Frankly, I am saddened that so much money and technology supports the non-productive, selfish money-grubbing that occurs on Wall Street and in our financial system. Please note that I carefully separate from my criticism the key role computers play in keeping accurate records within our financial system.
My Assessment of Today’s Stock Market
Lately, the market has been rather stuck for some time at the same optimistically high level, but with significant and frequent ups and downs. Although mom and pop investors made good money riding the coat-tails of the big boys during the recent, extended bull market (the only way for the little guy to prosper, these days), anyone’s small investment in today’s market is currently going nowhere but up and down. In contrast to mom and pop, you can bet that the big boys make money every time the market goes through one of its short-term cycles. The current, frequent ups and downs of the market are giving mom and pop investors a headache.

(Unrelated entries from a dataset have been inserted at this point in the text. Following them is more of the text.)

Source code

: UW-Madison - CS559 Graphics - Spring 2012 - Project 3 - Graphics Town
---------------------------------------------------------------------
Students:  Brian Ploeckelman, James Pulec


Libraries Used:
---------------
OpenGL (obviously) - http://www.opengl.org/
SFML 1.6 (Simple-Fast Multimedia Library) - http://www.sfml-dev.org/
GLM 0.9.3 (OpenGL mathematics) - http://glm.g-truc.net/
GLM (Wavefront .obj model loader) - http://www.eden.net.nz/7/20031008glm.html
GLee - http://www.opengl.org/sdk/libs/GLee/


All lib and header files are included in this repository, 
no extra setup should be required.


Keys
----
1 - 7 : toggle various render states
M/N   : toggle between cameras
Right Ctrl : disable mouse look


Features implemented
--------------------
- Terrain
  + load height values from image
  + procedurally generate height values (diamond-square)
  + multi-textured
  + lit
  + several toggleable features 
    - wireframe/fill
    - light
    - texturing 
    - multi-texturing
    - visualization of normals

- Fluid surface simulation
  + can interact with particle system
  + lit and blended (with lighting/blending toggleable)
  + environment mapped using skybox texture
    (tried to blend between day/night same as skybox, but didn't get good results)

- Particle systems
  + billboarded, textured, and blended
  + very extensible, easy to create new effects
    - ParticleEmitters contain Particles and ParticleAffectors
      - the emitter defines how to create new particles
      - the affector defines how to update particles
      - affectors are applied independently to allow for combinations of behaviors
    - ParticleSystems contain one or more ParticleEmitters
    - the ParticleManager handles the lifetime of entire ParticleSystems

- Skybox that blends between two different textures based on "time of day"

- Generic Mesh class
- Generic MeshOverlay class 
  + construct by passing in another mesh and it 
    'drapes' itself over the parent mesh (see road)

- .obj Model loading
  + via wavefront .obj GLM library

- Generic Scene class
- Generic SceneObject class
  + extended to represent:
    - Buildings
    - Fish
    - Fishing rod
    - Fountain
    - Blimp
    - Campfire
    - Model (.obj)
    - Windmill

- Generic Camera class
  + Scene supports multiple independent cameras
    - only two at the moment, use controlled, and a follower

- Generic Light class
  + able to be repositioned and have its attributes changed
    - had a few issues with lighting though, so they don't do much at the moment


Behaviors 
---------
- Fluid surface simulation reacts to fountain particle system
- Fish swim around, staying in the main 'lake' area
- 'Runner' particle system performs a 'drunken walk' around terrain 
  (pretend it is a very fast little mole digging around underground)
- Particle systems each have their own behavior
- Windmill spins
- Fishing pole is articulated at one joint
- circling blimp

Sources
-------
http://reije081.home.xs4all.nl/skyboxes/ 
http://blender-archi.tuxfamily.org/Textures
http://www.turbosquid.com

The fat-cats are getting richer with every cycle.
As proven by history, it is only a matter of time until the financial system has another significant crash, once again, most likely self-inflicted by excessive greed and over-leveraging on the part of the people in its ranks. In today’s world, any number of events could suddenly knock Wall Street for a loop. At that point, much will be lost, but the big losers are usually the little guys who do not have the visibility to see it coming and can’t sell on a dime in time to get out. The next major crisis will likely not be followed by another extended bull market in which the losers can fairly quickly recover their lost capital.
It is no wonder that so many small investors have given Wall Street the cold shoulder in recent years. Small investor participation in the market is way down, while high-frequency trading is way up…surprise! The man on the street is getting smarter and wiser. If one still likes to gamble, the odds and the entertainment are better in Vegas.
I have always maintained that technology is a two-edged sword which cuts both ways. Use it wisely and it will germinate flowers in the garden of life. Use it unwisely, and it will grow a weed-patch and become the root of much evil.